Wołów
20 marca 2024 roku st. ogn. Robert Kisielowski – funkcjonariusz Komendy Powiatowej Państwowej Straży Pożarnej w Wołowie w trakcie powrotu ze służby do domu zauważył, że na chodniku leży kobieta. Strażak zatrzymał się, aby sprawdzić sytuację. Już po chwili stwierdził że u poszkodowanej doszło do nagłego zatrzymania krążenia i rozpoczął prowadzenie resuscytacji krążeniowo-oddechowej. Równolegle udzielając pomoc funkcjonariusz powiadomił Stanowisko Kierowania KP PSP w Wołowie o zaistniałym zdarzeniu. Na miejsce zadysponowano zastępy z wołowskiej JRG oraz wezwano zespół Państwowego Ratownictwa Medycznego.

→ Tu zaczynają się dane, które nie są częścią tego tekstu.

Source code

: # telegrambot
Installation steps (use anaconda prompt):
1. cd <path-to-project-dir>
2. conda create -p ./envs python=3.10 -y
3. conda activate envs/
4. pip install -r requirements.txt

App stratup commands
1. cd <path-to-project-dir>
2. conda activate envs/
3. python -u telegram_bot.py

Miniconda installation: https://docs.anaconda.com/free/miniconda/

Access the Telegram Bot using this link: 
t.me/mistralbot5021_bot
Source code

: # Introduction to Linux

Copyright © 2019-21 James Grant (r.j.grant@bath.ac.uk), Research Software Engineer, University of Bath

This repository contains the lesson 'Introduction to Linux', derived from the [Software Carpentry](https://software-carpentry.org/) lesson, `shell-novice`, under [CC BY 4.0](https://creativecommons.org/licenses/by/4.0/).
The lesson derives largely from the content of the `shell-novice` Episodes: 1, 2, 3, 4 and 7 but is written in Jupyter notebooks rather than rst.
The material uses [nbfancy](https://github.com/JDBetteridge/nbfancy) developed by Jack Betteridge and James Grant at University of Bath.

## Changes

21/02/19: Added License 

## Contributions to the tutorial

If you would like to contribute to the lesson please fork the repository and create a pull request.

Na zdarzenie najechał także st. ogn. Przemysław Nelec, który z wykształcenia jest ratownikiem medycznym oraz strażakiem w Jednostce Ratowniczo-Gaśniczej Państwowej Straży Pożarnej nr 1 we Wrocławiu. Bez zawahania wspomógł on swojego kolegę z Wołowa, który prowadził już RKO. Dalsze czynności medyczne zostały przejęte przez Zespół Ratownictwa Medycznego. Ostatecznie kobieta odzyskała przytomność i funkcje życiowe. Dolnośląscy strażacy kolejny raz udowodnili, że strażakiem się jest a nie bywa i nawet poza godzinami pełnienia służby są gotowi nieść bezinteresowną pomoc potrzebującym.